#### INFORMATION SHOWN

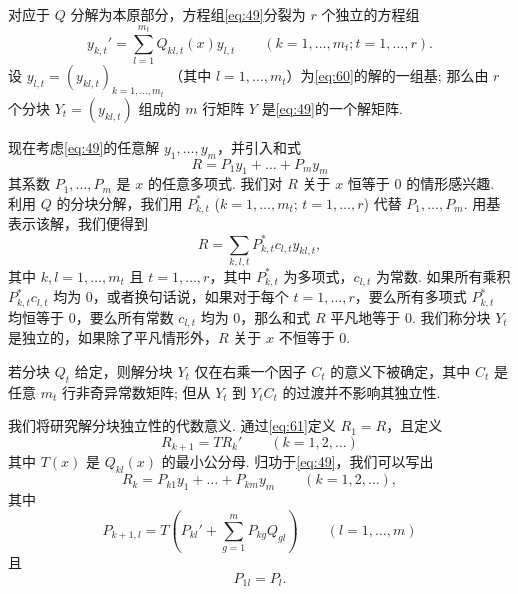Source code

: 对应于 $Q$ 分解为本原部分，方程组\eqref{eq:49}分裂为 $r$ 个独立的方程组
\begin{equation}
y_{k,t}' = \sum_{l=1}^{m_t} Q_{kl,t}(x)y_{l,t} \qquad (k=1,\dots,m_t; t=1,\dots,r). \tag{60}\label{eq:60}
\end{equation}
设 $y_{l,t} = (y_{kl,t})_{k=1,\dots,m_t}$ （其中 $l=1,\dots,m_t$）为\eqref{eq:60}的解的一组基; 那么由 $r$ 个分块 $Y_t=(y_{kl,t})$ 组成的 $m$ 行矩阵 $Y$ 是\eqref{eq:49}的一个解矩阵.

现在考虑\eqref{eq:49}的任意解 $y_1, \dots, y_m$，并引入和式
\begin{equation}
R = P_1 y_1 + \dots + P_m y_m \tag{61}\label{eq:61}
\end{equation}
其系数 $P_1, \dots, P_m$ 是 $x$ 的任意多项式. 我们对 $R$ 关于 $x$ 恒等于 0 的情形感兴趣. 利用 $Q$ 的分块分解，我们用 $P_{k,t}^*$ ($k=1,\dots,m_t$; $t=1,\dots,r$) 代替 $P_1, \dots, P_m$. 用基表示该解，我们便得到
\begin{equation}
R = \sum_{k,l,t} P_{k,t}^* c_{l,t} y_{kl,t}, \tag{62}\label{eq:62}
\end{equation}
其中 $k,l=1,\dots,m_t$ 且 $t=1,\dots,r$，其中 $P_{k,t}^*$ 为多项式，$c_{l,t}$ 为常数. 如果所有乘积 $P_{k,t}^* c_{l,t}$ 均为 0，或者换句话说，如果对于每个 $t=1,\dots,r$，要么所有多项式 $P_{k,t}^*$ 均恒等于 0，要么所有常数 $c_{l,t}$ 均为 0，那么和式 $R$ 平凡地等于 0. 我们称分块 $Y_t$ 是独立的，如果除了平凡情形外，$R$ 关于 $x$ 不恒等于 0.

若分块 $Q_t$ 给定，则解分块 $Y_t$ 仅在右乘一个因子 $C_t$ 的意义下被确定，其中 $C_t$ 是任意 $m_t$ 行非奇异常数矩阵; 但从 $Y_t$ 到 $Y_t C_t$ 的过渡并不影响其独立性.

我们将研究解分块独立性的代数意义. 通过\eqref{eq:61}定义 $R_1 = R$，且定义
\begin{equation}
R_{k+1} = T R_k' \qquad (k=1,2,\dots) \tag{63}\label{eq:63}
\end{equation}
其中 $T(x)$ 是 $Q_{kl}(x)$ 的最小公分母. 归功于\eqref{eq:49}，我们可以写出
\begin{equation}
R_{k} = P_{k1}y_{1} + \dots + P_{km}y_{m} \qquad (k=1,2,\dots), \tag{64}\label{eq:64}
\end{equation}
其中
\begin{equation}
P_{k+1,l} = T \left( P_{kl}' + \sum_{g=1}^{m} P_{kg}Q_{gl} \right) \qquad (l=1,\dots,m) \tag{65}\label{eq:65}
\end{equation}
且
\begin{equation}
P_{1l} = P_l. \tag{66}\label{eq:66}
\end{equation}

########
#### INFORMATION SHOWN

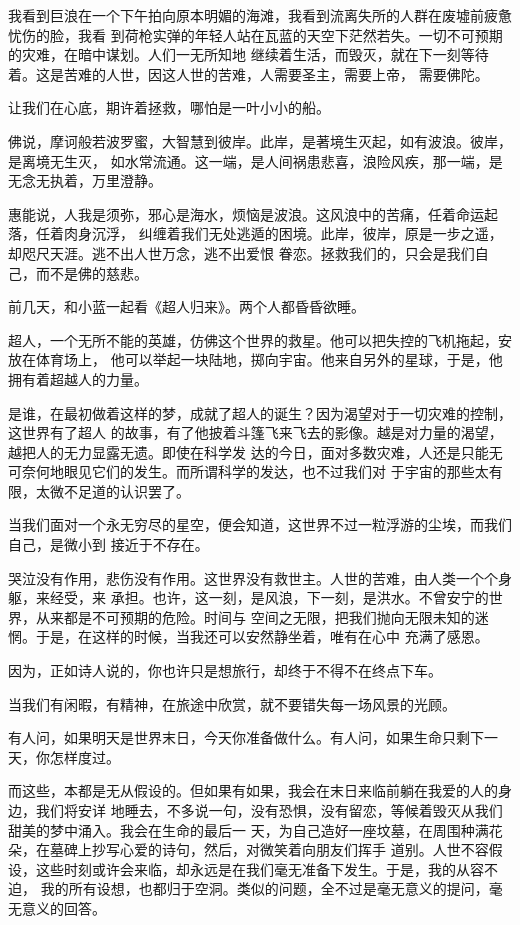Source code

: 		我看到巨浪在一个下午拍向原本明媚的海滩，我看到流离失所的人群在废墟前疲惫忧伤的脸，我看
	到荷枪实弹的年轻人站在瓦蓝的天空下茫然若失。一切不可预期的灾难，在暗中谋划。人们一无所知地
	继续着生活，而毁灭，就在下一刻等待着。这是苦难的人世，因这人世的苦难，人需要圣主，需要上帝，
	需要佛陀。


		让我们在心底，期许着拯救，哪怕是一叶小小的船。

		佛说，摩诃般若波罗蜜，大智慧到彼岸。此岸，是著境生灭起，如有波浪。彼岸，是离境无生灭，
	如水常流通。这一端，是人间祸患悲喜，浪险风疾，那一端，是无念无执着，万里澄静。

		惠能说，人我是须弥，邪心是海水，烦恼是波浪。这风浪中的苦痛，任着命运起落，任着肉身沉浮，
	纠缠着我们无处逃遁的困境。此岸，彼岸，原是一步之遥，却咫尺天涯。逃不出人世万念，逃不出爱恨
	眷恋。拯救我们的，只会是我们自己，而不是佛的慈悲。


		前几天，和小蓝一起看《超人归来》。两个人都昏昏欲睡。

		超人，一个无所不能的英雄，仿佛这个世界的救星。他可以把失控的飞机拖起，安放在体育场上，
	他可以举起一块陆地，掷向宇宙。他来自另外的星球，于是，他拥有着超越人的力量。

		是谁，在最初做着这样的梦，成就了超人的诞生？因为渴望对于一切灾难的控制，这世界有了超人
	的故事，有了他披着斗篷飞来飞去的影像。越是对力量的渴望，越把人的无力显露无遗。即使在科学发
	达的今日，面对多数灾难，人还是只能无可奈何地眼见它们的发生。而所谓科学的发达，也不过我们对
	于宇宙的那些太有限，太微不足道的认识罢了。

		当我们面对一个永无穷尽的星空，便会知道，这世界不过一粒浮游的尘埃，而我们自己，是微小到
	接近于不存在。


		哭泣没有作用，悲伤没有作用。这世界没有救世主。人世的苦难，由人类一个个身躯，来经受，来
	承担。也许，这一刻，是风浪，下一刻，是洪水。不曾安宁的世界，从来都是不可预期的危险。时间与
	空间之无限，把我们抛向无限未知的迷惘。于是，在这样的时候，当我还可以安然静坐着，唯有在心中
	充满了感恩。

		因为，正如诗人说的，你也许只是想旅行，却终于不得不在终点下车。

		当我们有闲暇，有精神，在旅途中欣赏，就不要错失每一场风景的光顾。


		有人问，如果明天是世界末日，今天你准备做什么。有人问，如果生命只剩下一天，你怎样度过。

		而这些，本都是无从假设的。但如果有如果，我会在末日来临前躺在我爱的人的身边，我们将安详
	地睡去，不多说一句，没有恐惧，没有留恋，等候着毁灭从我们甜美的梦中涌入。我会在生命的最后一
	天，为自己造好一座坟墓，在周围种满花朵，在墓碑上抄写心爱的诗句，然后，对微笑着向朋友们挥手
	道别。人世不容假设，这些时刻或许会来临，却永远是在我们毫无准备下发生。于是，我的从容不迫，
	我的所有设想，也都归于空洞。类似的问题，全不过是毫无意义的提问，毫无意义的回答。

########
#### INFORMATION SHOWN

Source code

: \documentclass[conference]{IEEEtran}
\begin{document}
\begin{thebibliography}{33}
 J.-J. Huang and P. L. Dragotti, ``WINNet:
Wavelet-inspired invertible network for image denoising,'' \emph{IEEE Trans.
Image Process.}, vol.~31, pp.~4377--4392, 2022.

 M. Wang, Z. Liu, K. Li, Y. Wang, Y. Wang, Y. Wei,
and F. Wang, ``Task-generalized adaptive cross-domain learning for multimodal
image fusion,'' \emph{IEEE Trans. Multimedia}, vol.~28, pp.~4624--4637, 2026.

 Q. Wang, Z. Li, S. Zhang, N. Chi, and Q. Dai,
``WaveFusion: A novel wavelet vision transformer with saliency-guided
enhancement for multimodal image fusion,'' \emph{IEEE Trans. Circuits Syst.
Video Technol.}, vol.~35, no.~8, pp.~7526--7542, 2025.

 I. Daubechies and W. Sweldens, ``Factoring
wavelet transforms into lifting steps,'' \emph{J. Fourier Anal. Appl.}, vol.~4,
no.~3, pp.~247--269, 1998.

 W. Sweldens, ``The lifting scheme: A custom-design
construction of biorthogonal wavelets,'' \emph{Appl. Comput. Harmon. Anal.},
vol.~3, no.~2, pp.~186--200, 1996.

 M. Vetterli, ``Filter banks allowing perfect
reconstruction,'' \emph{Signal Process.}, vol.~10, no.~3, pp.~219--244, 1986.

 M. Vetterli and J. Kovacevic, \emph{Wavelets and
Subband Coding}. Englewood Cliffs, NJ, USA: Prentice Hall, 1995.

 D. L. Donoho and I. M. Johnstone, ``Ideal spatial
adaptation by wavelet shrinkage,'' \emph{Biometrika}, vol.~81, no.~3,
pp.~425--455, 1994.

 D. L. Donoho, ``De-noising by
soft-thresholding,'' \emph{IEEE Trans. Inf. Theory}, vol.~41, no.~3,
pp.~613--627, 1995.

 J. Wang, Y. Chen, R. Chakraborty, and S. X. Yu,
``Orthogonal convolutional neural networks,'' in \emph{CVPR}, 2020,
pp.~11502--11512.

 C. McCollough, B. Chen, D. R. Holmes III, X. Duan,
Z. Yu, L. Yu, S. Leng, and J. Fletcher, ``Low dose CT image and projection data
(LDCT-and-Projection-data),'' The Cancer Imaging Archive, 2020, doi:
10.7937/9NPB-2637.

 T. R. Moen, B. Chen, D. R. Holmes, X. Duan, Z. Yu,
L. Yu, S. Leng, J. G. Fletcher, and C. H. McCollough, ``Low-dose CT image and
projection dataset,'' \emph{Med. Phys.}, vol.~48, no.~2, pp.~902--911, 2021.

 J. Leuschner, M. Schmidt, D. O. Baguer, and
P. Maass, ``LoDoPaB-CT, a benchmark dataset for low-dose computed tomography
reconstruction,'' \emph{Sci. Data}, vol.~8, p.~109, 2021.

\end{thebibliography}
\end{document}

########

WHAT THE EXERCISE ASKS
Within the entries, find each line holding the string "thebibliography". Reply with how many there are, as a number alone.

SOLUTION TO THE EXERCISE
2